Dataset content –
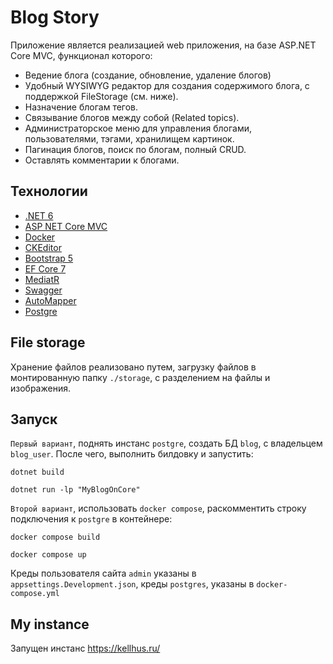# Blog Story

Приложение является реализацией web приложения, на базе ASP.NET Core MVC, функционал которого:
- Ведение блога (создание, обновление, удаление блогов)
- Удобный WYSIWYG редактор для создания содержимого блога, с поддержкой FileStorage (см. ниже).
- Назначение блогам тегов.
- Связывание блогов между собой (Related topics).
- Администраторское меню для управления блогами, пользователями, тэгами, хранилищем картинок.
- Пагинация блогов, поиск по блогам, полный CRUD.
- Оставлять комментарии к блогами.

## Технологии

- [.NET 6](https://dotnet.microsoft.com/en-us/download/dotnet/6.0)
- [ASP NET Core MVC](https://learn.microsoft.com/ru-ru/aspnet/core/introduction-to-aspnet-core?view=aspnetcore-7.0)
- [Docker](https://www.docker.com/)
- [CKEditor](https://ckeditor.com/)
- [Bootstrap 5](https://getbootstrap.com/)
- [EF Core 7](https://learn.microsoft.com/ru-ru/ef/core/what-is-new/ef-core-7.0/plan)
- [MediatR](https://github.com/jbogard/MediatR)
- [Swagger](https://swagger.io/)
- [AutoMapper](https://automapper.org/)
- [Postgre](https://www.postgresql.org/)

## File storage

Хранение файлов реализовано путем, загрузку файлов в монтированную папку `./storage`, с разделением на файлы и изображения.

## Запуск

`Первый вариант`, поднять инстанс `postgre`, создать БД `blog`, с владельцем `blog_user`. После чего, выполнить билдовку и запустить:

```dotnet build```

```dotnet run -lp "MyBlogOnCore"```

`Второй вариант`, использовать `docker compose`, раскомментить строку подключения к `postgre` в контейнере:

```
docker compose build
```

```
docker compose up
```

Креды пользователя сайта `admin` указаны в `appsettings.Development.json`, креды `postgres`, указаны в `docker-compose.yml`


## My instance

Запущен инстанс https://kellhus.ru/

Instructions to follow – Start from the line that holds "- [AutoMapper](https://automapper.org/)" and print each line to the end of the records exactly, leaving out everything before it.

Response box –
- [AutoMapper](https://automapper.org/)
- [Postgre](https://www.postgresql.org/)

## File storage

Хранение файлов реализовано путем, загрузку файлов в монтированную папку `./storage`, с разделением на файлы и изображения.

## Запуск

`Первый вариант`, поднять инстанс `postgre`, создать БД `blog`, с владельцем `blog_user`. После чего, выполнить билдовку и запустить:

```dotnet build```

```dotnet run -lp "MyBlogOnCore"```

`Второй вариант`, использовать `docker compose`, раскомментить строку подключения к `postgre` в контейнере:

```
docker compose build
```

```
docker compose up
```

Креды пользователя сайта `admin` указаны в `appsettings.Development.json`, креды `postgres`, указаны в `docker-compose.yml`


## My instance

Запущен инстанс https://kellhus.ru/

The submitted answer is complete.